(RECORDS FOR THE TASK):
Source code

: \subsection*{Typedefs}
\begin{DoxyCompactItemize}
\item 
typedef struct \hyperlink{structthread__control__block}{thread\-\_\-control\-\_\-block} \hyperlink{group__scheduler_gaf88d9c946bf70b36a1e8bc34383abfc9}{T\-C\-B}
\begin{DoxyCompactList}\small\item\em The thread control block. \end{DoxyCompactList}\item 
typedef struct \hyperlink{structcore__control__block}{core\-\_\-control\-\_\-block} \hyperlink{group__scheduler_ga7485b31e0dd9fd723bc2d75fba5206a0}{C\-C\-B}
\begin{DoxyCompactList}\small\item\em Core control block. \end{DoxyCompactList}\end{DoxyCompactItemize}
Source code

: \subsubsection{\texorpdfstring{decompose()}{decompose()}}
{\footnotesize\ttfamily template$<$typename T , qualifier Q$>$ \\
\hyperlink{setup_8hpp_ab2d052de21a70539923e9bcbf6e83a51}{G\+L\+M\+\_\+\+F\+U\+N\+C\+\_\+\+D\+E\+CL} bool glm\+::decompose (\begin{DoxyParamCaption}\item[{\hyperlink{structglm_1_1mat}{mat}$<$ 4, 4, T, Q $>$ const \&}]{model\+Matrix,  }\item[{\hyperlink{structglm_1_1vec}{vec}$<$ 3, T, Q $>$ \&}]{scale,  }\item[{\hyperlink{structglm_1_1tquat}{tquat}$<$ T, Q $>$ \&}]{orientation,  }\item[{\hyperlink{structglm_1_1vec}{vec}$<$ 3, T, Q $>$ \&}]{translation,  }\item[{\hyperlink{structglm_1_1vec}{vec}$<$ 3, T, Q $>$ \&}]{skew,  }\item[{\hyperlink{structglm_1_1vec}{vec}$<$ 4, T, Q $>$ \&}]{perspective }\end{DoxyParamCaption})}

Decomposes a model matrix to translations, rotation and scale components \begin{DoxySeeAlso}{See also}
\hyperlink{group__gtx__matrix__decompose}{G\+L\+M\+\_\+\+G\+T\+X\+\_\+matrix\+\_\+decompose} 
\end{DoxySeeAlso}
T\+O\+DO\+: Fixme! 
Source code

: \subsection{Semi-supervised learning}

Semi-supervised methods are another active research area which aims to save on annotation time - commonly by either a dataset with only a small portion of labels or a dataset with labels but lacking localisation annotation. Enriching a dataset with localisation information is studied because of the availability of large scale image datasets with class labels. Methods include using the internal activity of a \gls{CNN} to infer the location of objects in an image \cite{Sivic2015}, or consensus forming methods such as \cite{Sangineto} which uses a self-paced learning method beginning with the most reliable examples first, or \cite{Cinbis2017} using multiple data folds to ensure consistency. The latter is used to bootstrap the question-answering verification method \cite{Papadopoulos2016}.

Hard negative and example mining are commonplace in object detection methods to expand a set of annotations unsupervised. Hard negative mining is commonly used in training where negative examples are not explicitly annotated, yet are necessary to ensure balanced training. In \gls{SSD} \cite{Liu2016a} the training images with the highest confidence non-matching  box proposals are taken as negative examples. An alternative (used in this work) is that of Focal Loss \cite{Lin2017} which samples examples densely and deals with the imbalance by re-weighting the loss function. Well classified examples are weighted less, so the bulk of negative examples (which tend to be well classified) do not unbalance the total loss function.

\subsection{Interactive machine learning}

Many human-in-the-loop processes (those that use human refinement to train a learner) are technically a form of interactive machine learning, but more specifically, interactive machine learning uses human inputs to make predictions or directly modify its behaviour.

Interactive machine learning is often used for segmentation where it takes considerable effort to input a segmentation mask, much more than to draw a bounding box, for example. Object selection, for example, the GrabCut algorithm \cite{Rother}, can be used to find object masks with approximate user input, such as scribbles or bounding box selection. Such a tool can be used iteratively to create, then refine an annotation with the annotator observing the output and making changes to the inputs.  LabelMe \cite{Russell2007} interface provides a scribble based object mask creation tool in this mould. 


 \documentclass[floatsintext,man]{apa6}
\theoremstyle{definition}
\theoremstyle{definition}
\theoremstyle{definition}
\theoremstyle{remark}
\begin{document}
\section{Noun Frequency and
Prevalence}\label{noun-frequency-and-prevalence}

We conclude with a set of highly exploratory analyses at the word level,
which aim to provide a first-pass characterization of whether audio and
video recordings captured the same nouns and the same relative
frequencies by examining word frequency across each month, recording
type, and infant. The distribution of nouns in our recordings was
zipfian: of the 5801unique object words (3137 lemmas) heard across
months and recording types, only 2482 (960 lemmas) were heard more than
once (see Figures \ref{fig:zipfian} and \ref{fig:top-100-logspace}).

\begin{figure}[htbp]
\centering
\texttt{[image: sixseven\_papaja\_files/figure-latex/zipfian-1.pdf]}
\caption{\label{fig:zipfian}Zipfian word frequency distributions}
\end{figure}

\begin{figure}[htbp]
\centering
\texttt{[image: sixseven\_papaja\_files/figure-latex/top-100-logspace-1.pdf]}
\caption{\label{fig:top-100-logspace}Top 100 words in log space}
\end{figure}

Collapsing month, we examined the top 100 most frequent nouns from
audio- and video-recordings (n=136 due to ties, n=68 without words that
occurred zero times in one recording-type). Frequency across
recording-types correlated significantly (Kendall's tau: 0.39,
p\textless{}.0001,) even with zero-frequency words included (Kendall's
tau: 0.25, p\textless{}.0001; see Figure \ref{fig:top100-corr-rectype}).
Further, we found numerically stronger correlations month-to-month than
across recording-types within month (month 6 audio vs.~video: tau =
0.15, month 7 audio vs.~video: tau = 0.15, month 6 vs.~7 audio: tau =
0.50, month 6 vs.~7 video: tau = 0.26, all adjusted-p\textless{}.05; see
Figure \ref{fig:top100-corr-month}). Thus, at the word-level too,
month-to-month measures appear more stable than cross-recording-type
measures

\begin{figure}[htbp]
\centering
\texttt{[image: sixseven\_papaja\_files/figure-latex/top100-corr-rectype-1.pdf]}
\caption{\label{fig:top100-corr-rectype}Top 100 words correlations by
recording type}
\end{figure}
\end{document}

(WHAT THIS TASK INVOLVES):
When the entries above show the word "types" in a line, copy that line out.

(REPLY TO THE TASK):
months and recording types, only 2482 (960 lemmas) were heard more than
recording-types correlated significantly (Kendall's tau: 0.39,
across recording-types within month (month 6 audio vs.~video: tau =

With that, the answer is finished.